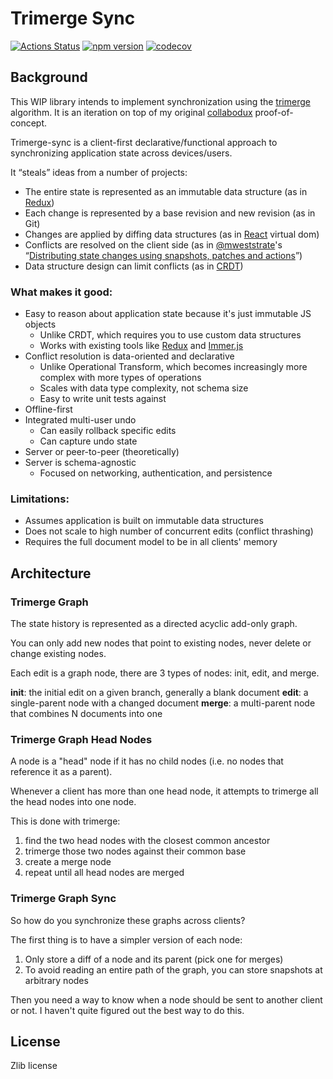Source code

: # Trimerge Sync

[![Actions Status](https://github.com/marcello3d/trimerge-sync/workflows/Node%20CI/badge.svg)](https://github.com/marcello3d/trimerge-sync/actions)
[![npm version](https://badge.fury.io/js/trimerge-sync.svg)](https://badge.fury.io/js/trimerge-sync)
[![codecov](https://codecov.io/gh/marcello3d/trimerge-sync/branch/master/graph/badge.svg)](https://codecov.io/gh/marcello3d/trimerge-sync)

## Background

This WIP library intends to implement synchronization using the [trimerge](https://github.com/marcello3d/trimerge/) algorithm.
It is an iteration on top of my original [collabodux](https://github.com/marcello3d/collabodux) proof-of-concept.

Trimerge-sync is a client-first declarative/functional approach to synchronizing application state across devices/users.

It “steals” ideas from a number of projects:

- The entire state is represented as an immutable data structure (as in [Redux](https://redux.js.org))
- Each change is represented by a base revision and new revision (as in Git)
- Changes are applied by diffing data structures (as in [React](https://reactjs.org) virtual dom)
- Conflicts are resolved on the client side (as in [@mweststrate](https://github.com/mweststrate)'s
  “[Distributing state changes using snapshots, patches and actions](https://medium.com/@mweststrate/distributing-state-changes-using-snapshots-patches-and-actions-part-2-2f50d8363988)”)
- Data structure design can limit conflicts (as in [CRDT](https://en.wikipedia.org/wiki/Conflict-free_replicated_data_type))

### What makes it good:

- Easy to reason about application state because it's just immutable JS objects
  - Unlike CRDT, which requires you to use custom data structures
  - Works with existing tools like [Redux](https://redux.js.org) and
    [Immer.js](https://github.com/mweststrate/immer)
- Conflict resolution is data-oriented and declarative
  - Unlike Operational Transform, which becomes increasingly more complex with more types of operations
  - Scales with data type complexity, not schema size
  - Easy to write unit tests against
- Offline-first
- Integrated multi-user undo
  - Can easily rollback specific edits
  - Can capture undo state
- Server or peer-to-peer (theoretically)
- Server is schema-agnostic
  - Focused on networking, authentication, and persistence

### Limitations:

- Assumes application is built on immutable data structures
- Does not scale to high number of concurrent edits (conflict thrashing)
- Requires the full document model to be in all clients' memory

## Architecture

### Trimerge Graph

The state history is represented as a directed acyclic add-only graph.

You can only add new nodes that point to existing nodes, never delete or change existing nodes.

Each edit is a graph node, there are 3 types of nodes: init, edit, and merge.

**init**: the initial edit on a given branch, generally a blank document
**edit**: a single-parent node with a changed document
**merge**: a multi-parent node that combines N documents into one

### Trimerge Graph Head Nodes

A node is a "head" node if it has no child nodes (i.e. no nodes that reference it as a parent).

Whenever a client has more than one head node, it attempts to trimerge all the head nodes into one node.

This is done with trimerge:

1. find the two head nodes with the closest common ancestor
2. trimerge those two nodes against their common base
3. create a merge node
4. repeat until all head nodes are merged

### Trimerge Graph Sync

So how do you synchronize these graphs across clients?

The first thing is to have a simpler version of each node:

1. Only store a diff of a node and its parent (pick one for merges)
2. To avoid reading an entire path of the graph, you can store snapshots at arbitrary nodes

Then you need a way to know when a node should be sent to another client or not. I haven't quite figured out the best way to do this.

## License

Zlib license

★ ★ ★

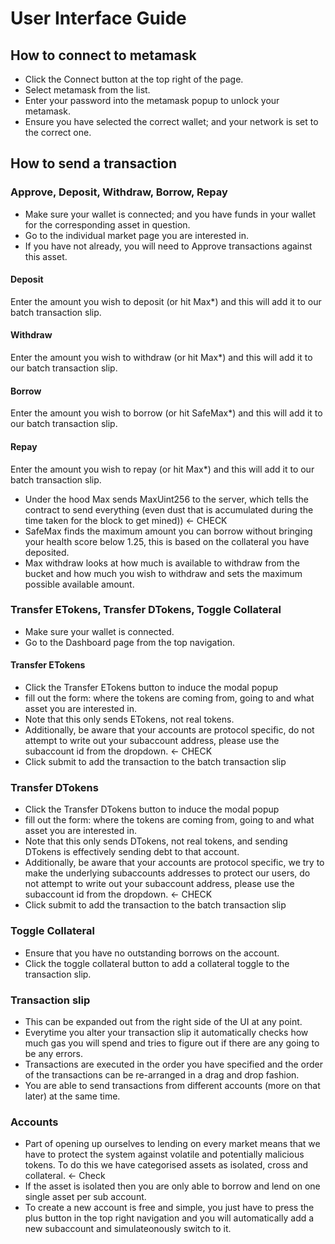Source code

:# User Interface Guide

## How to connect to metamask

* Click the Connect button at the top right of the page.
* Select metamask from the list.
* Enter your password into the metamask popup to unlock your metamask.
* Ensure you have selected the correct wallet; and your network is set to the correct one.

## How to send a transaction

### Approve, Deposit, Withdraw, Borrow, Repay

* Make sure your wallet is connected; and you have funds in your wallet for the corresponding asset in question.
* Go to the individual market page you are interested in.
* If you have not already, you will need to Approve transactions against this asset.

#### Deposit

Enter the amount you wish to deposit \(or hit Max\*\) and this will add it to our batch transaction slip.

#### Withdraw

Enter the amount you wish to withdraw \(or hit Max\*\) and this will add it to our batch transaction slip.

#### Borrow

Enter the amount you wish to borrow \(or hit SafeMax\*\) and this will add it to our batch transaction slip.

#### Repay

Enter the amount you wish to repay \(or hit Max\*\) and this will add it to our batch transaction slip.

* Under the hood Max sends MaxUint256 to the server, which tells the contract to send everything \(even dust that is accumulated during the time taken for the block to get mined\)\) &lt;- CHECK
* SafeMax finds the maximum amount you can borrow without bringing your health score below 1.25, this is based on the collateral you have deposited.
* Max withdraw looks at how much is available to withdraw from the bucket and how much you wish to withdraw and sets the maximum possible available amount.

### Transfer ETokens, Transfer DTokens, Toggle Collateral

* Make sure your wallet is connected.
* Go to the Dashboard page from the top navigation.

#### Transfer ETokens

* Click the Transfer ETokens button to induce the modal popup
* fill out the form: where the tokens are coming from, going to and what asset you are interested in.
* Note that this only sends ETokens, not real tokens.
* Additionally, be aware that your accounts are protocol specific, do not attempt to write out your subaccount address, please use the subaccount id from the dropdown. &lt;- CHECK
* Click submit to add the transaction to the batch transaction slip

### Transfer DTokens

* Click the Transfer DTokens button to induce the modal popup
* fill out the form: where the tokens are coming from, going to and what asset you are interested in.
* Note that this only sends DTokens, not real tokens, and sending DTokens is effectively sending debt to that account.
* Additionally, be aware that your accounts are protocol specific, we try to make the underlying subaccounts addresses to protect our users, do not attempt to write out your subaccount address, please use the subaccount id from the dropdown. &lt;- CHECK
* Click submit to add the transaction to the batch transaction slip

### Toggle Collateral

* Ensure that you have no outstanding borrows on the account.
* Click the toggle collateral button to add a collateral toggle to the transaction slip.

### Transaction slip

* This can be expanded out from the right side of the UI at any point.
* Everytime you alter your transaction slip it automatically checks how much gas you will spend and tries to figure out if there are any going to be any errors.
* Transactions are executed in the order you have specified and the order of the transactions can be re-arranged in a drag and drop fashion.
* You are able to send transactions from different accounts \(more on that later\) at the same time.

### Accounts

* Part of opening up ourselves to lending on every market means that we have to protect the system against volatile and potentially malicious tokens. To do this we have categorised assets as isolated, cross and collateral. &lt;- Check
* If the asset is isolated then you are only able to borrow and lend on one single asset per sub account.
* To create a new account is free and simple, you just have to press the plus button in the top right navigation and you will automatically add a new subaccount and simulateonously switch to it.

★ ★ ★

**Task instructions:**
Determine the number of lines in the preceding data that contain the word "automatically". Reply with that number only.

**Your solution:**
2